Monday 11 April 2016

Thursday, 7 April 2016

The reading stopped at, “The spry rattle had run on in the same vein of mimicry but for some !arum in the antechamber” (14.737)

The group seemed particularly amused by the bull story, Catherine tells us, maybe also because it never fails to trigger laughter and stories from Fritz Senn. The description of the bull with a full belly and soon to “rear up on his hind quarters to show their ladyships a mystery and roar and bellow out of him” (14.907) also always makes him think that Joyce must have seen the bull at the Bürkliplatz (near the lake in Zurich). This was enough to tickle Catherine Meyer's creative nerve. She sends the following:

On Sunday I wanted to pay the bull at Bürkliplatz a visit and fix the rearing creature on paper. Unfortunately, the place was full with the fun-fair and the only side from which I could focus on the bull and its master was from the right. I would have preferred drawing the bull from the front, showing its rearing up „on his hind quarters“ at its best. But there was no place to put myself with half an hour's peace. The monument is made out of shelly sandstone and was donated to the town by Arnold Geiser, Stadtbaumeister 1876-1907. Now there is a bit of Zürich bull  history on Thursday-Ulysses-blog.

© Catherine Meyer, Zürich 2016

Monday 4 April 2016

Thursday, 31 March 2016

The reading stopped mid paragraph at, “but God give her soon issue (14.515). 

Catherine Meyer sends her visual rendering.
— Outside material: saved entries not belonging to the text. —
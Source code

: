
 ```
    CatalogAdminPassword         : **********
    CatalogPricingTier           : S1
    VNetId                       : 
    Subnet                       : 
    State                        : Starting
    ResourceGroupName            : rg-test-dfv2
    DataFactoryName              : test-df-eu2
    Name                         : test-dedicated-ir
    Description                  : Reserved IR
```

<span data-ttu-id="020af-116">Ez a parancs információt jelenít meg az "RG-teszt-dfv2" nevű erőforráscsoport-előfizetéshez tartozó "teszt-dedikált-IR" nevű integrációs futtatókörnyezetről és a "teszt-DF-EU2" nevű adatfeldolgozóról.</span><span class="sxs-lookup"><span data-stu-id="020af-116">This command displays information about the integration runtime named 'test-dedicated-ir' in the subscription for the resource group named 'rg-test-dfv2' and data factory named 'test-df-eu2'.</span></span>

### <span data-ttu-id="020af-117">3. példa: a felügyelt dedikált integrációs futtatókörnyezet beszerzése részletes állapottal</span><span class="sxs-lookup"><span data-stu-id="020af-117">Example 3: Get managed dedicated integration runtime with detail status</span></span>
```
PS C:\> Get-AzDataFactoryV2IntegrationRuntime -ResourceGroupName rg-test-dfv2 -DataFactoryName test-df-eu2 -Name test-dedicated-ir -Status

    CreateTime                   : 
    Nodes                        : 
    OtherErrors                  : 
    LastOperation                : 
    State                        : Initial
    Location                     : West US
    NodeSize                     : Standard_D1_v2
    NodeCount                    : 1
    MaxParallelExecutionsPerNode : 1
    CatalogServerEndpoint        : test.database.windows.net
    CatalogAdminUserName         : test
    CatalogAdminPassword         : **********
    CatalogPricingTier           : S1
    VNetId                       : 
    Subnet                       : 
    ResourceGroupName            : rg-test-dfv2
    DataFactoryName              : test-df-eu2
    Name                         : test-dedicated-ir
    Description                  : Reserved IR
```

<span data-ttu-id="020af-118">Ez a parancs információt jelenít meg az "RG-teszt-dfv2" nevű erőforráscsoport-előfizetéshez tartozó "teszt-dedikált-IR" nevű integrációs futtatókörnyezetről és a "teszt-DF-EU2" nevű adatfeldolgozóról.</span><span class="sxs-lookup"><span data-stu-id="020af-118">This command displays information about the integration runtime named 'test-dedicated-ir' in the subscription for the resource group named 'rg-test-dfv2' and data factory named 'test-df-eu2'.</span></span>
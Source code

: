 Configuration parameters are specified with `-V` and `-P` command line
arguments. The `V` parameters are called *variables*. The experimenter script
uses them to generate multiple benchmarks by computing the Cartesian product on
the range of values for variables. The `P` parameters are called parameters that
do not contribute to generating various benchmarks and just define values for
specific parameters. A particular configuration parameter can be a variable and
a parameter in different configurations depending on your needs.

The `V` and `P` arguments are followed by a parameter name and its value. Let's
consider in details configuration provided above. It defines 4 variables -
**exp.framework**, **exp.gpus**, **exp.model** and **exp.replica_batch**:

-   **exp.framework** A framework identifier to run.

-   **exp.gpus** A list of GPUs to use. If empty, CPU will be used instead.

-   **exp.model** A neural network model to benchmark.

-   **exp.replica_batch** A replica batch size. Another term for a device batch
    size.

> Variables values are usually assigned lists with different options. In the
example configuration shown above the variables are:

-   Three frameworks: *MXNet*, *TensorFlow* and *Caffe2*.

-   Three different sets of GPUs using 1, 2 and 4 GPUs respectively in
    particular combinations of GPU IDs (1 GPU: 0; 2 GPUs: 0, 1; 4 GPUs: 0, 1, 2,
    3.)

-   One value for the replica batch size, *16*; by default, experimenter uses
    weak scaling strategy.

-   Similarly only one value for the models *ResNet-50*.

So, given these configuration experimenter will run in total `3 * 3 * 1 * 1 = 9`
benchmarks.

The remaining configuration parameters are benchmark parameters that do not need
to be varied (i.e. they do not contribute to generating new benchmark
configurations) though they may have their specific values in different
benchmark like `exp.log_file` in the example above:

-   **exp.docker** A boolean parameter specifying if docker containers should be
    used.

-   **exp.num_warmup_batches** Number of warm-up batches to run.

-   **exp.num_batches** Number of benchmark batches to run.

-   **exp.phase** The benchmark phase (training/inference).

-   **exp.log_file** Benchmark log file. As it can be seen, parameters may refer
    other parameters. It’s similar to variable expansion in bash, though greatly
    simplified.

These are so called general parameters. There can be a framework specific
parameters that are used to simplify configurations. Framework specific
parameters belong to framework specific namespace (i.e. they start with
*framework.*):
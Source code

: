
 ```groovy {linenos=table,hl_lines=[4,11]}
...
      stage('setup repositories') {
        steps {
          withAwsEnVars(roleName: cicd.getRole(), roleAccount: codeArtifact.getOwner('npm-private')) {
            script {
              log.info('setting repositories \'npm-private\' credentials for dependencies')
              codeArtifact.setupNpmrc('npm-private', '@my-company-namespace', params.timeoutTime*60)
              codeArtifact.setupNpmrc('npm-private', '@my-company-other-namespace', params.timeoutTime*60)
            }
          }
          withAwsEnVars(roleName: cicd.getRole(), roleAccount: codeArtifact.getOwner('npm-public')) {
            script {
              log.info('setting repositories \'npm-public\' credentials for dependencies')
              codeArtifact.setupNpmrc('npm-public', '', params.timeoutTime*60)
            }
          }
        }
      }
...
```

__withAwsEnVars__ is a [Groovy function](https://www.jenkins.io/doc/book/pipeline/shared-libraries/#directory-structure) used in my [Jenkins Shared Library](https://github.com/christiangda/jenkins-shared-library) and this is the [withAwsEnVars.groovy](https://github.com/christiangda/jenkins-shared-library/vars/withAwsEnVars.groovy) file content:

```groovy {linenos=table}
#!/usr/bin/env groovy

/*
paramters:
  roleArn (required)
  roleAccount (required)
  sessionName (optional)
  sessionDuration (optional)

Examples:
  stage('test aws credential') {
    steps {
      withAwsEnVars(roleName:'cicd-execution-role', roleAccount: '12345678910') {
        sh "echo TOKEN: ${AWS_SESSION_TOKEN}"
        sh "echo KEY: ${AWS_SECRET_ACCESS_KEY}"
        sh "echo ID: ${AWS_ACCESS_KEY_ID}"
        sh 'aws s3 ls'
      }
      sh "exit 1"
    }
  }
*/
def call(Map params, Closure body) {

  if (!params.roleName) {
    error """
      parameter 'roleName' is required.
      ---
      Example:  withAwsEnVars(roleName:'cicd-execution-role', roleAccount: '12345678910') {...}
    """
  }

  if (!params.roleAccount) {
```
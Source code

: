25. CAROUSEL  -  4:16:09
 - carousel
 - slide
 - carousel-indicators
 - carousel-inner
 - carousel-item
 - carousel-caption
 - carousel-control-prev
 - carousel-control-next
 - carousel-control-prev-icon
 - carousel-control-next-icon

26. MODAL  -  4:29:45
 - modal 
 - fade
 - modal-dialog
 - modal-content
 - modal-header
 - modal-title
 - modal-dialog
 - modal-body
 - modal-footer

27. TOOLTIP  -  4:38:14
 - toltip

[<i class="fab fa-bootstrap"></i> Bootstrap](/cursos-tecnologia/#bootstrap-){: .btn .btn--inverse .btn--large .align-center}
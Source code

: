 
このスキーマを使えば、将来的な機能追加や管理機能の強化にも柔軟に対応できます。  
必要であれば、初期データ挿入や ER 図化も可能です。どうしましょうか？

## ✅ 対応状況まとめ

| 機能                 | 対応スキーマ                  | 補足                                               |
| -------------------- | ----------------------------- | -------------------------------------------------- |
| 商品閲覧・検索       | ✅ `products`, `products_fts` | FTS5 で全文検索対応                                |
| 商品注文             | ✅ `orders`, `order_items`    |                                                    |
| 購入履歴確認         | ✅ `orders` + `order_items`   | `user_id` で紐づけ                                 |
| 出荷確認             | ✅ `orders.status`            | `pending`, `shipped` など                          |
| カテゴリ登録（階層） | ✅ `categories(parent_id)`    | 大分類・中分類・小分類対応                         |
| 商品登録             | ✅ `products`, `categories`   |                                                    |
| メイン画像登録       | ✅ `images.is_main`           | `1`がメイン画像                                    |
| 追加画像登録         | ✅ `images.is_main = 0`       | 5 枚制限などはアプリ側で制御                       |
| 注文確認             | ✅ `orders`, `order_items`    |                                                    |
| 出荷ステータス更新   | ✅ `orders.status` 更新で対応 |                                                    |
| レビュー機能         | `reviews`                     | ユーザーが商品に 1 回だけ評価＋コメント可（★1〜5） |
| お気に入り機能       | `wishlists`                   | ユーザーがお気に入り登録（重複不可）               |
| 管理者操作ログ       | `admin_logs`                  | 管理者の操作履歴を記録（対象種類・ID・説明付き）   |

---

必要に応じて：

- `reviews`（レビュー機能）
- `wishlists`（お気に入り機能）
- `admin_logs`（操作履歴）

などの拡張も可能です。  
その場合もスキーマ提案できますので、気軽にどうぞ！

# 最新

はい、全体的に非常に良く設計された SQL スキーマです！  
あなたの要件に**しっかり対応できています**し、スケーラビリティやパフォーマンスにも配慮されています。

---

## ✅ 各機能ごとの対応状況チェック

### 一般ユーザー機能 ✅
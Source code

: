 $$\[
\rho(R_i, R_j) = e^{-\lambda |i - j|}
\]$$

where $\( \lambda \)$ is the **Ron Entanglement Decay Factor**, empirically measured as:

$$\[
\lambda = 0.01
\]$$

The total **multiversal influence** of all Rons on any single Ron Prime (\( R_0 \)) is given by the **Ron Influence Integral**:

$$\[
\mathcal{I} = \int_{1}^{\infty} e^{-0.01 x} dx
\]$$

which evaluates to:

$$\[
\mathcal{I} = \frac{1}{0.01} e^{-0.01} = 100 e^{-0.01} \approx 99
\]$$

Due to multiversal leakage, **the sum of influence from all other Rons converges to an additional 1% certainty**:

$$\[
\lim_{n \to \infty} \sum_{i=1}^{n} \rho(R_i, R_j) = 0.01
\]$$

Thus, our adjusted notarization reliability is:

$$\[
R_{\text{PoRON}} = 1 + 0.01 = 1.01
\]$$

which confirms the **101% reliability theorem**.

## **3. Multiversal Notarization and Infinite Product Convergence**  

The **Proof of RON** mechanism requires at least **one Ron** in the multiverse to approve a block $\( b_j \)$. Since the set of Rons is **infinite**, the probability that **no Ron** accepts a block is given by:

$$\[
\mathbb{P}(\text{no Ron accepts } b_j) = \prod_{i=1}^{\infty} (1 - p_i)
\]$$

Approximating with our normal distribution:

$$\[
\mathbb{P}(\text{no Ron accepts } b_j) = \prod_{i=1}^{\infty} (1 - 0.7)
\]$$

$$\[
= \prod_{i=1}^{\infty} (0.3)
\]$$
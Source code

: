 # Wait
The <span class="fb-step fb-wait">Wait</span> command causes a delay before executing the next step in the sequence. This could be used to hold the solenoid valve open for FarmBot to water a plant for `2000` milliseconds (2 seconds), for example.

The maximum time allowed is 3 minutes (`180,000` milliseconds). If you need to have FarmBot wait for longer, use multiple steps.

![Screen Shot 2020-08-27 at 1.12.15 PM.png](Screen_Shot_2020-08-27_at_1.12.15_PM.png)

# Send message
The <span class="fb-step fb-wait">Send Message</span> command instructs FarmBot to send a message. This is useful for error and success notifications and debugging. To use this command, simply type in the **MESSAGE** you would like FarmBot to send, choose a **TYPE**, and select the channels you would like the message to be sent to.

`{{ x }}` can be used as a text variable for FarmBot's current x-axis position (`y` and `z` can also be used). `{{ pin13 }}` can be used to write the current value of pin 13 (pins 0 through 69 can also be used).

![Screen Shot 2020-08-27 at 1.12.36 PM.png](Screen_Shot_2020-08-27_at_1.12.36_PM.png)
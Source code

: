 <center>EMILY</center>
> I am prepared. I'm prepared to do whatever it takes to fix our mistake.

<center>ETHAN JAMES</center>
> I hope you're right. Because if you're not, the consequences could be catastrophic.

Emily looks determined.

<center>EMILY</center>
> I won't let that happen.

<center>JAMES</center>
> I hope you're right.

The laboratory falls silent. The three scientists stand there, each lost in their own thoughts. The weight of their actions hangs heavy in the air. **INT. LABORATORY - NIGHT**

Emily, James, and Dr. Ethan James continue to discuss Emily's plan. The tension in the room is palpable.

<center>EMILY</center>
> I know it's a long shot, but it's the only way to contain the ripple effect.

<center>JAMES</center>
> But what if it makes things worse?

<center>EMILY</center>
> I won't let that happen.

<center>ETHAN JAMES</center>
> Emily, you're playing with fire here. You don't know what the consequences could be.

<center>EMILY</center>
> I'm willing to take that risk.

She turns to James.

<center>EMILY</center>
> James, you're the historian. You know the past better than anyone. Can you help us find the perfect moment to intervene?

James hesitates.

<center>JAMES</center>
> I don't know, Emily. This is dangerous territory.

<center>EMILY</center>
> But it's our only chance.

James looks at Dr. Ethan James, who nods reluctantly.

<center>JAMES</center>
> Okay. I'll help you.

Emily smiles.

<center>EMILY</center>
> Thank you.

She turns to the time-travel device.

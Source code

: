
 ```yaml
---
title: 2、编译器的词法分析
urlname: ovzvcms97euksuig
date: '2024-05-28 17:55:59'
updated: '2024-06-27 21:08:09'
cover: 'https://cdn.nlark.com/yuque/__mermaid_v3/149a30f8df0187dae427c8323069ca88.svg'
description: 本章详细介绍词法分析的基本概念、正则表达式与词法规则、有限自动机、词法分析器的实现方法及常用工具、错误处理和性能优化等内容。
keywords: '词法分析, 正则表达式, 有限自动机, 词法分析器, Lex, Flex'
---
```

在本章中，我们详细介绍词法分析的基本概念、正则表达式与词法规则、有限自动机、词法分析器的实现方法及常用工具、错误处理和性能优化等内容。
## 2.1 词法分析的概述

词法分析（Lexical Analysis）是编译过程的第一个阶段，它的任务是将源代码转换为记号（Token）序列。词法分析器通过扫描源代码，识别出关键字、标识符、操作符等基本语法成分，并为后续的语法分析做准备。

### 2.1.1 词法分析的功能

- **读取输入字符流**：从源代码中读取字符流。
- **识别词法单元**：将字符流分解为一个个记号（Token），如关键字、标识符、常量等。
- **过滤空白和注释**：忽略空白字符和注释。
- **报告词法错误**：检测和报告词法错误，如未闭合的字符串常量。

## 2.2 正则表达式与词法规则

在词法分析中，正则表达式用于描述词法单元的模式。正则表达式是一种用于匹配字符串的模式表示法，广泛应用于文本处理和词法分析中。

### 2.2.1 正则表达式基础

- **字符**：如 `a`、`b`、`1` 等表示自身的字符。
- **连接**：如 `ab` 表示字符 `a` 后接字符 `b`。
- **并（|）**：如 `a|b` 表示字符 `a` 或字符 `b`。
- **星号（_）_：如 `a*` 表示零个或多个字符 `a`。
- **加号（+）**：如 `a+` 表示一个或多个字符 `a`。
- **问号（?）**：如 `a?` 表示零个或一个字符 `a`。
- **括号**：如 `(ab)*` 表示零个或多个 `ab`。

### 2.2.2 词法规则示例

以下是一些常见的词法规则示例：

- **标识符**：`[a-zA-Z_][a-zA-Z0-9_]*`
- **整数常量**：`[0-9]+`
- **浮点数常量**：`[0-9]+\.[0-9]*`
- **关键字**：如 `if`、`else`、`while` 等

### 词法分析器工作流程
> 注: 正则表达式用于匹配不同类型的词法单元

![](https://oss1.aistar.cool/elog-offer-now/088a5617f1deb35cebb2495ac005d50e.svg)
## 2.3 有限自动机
She notes the following:

As a contrast to my mental fatigue (french influence in the elizabethan time) I have decided to paint a realistic scene  which does not ask you too many questions.

In Chandra’s blog for the Tuesday Ulysses group, I found the roundup of who is present at the maternity hospital and, therefore, I have put them around a table, drinking and talking. Stephen is leaning against the window being struck, figuratively, by lightning.


I'm sending the watercolor and the sketch, which is to my mind always interesting to look at.